_Aim of the exercise:_ Run through the data and copy out every line that mentions the word "Screenshot".

_Saved data entries:_
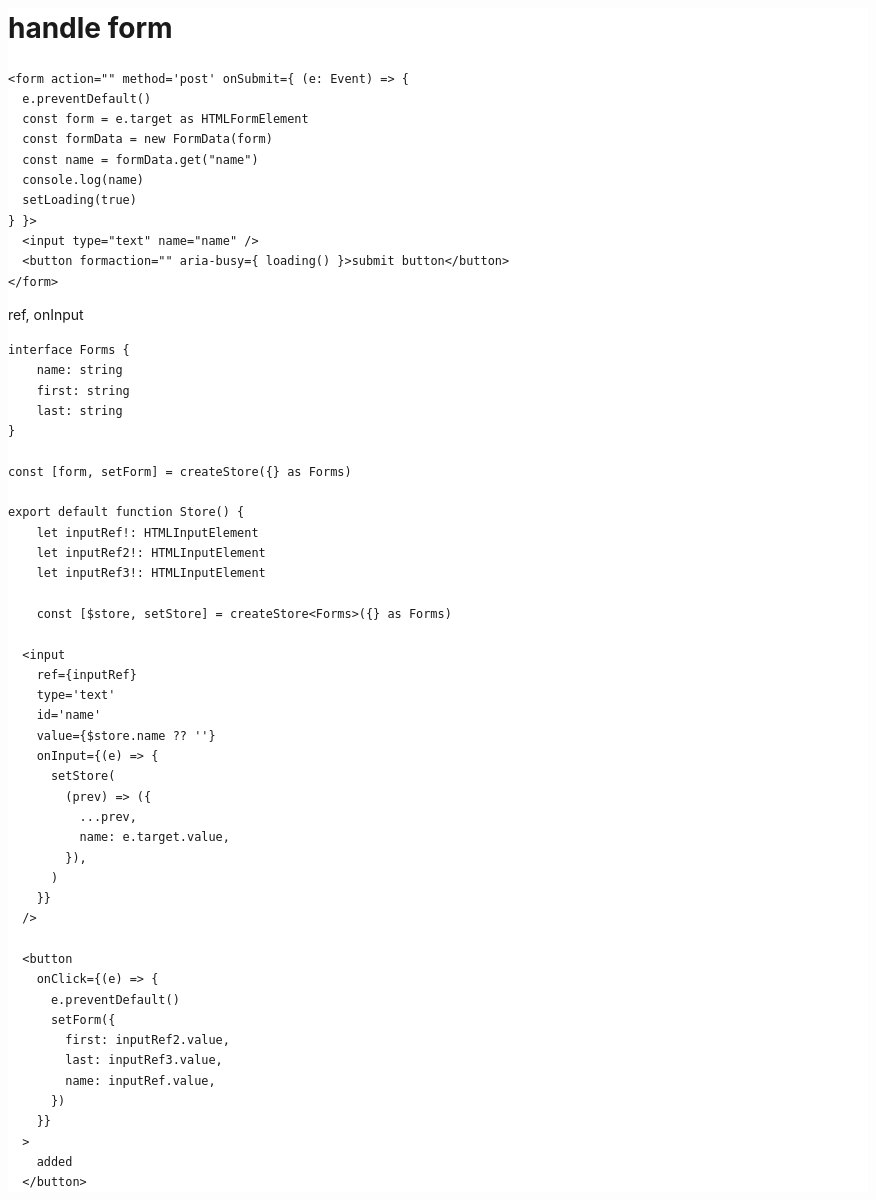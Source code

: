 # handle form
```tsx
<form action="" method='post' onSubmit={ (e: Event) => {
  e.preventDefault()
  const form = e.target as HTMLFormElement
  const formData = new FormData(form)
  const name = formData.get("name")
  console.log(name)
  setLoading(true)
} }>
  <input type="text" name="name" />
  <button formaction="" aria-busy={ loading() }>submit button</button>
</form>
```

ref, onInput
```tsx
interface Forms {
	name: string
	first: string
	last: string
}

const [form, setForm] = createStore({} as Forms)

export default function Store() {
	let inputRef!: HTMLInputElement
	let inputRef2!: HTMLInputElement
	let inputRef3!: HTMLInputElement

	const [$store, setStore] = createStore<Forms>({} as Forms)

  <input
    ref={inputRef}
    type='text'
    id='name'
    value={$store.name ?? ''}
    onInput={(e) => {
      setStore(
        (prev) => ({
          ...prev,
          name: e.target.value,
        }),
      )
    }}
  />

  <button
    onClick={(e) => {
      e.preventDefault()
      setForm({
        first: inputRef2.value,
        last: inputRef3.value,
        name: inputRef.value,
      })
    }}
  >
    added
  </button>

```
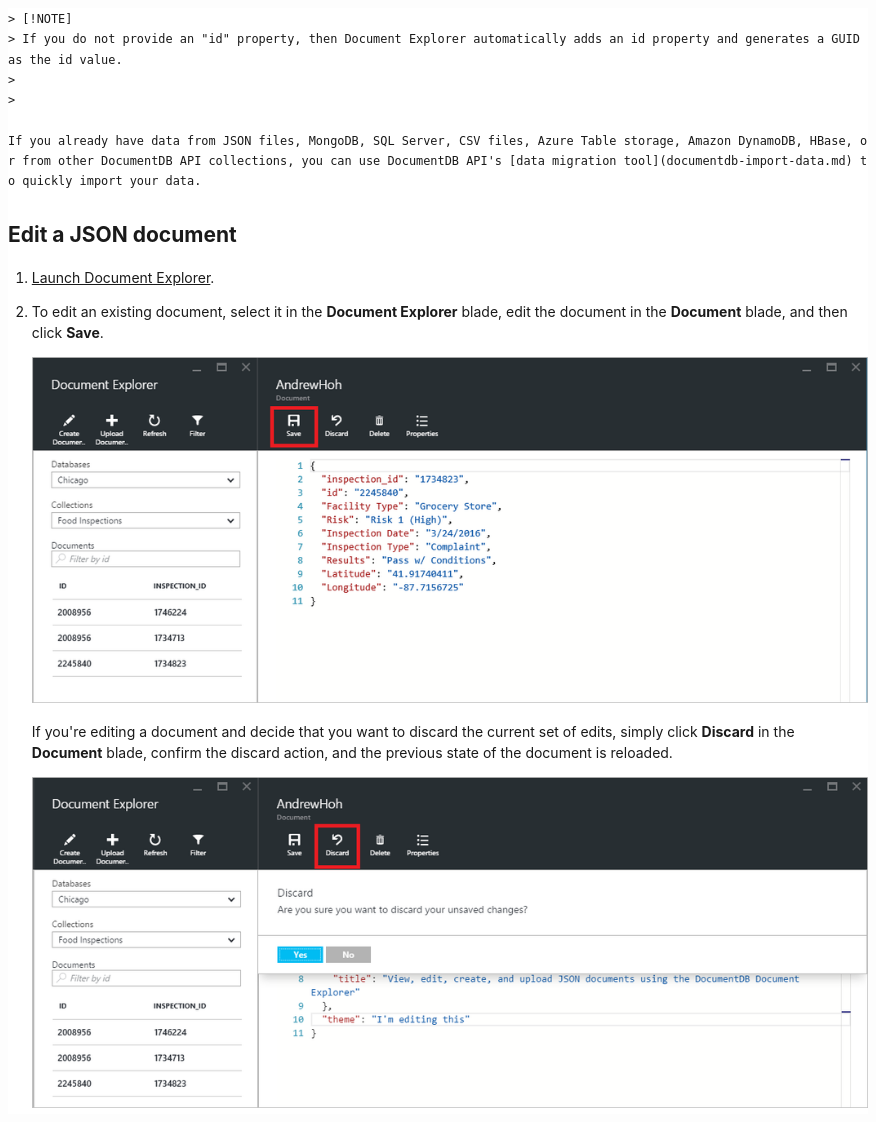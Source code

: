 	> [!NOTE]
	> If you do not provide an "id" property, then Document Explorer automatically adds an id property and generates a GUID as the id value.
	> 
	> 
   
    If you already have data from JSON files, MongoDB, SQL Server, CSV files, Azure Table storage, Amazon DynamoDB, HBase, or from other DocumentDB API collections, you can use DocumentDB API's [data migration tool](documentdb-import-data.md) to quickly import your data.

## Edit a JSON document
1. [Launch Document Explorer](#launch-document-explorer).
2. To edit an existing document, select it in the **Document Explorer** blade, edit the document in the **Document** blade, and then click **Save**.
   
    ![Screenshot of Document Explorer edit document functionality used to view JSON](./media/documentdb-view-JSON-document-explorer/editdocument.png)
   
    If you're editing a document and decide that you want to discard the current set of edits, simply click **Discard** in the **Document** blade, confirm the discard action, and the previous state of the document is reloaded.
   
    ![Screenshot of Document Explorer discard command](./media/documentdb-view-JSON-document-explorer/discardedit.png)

_Output:_
    ![Screenshot of Document Explorer edit document functionality used to view JSON](./media/documentdb-view-JSON-document-explorer/editdocument.png)
    ![Screenshot of Document Explorer discard command](./media/documentdb-view-JSON-document-explorer/discardedit.png)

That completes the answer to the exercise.